AIM OF THE TASK:
Below are some entries. Reproduce them word for word.

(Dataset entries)
————
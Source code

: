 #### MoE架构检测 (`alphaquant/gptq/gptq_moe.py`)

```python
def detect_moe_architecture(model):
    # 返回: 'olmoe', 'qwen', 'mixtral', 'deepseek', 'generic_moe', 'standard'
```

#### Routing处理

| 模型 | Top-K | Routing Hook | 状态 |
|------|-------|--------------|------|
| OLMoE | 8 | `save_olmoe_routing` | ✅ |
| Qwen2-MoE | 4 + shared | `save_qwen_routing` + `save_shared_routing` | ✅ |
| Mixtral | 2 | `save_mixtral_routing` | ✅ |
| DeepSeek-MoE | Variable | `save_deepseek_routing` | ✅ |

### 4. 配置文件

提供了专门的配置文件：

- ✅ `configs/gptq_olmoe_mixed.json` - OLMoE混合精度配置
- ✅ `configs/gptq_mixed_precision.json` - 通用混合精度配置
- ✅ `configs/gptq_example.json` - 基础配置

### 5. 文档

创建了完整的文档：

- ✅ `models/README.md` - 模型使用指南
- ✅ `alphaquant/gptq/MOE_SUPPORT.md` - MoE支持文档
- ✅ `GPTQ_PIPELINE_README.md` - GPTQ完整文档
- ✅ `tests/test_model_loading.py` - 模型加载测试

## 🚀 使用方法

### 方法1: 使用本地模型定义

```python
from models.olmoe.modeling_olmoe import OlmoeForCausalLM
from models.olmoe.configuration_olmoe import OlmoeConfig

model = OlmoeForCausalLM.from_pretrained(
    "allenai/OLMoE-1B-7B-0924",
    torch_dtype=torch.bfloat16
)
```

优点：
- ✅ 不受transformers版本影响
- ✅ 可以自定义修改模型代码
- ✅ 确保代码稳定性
————
EXERCISE RESPONSE:
Source code

: #### MoE架构检测 (`alphaquant/gptq/gptq_moe.py`)

```python
def detect_moe_architecture(model):
    # 返回: 'olmoe', 'qwen', 'mixtral', 'deepseek', 'generic_moe', 'standard'
```

#### Routing处理

| 模型 | Top-K | Routing Hook | 状态 |
|------|-------|--------------|------|
| OLMoE | 8 | `save_olmoe_routing` | ✅ |
| Qwen2-MoE | 4 + shared | `save_qwen_routing` + `save_shared_routing` | ✅ |
| Mixtral | 2 | `save_mixtral_routing` | ✅ |
| DeepSeek-MoE | Variable | `save_deepseek_routing` | ✅ |

### 4. 配置文件

提供了专门的配置文件：

- ✅ `configs/gptq_olmoe_mixed.json` - OLMoE混合精度配置
- ✅ `configs/gptq_mixed_precision.json` - 通用混合精度配置
- ✅ `configs/gptq_example.json` - 基础配置

### 5. 文档

创建了完整的文档：

- ✅ `models/README.md` - 模型使用指南
- ✅ `alphaquant/gptq/MOE_SUPPORT.md` - MoE支持文档
- ✅ `GPTQ_PIPELINE_README.md` - GPTQ完整文档
- ✅ `tests/test_model_loading.py` - 模型加载测试

## 🚀 使用方法

### 方法1: 使用本地模型定义

```python
from models.olmoe.modeling_olmoe import OlmoeForCausalLM
from models.olmoe.configuration_olmoe import OlmoeConfig

model = OlmoeForCausalLM.from_pretrained(
    "allenai/OLMoE-1B-7B-0924",
    torch_dtype=torch.bfloat16
)
```

优点：
- ✅ 不受transformers版本影响
- ✅ 可以自定义修改模型代码
- ✅ 确保代码稳定性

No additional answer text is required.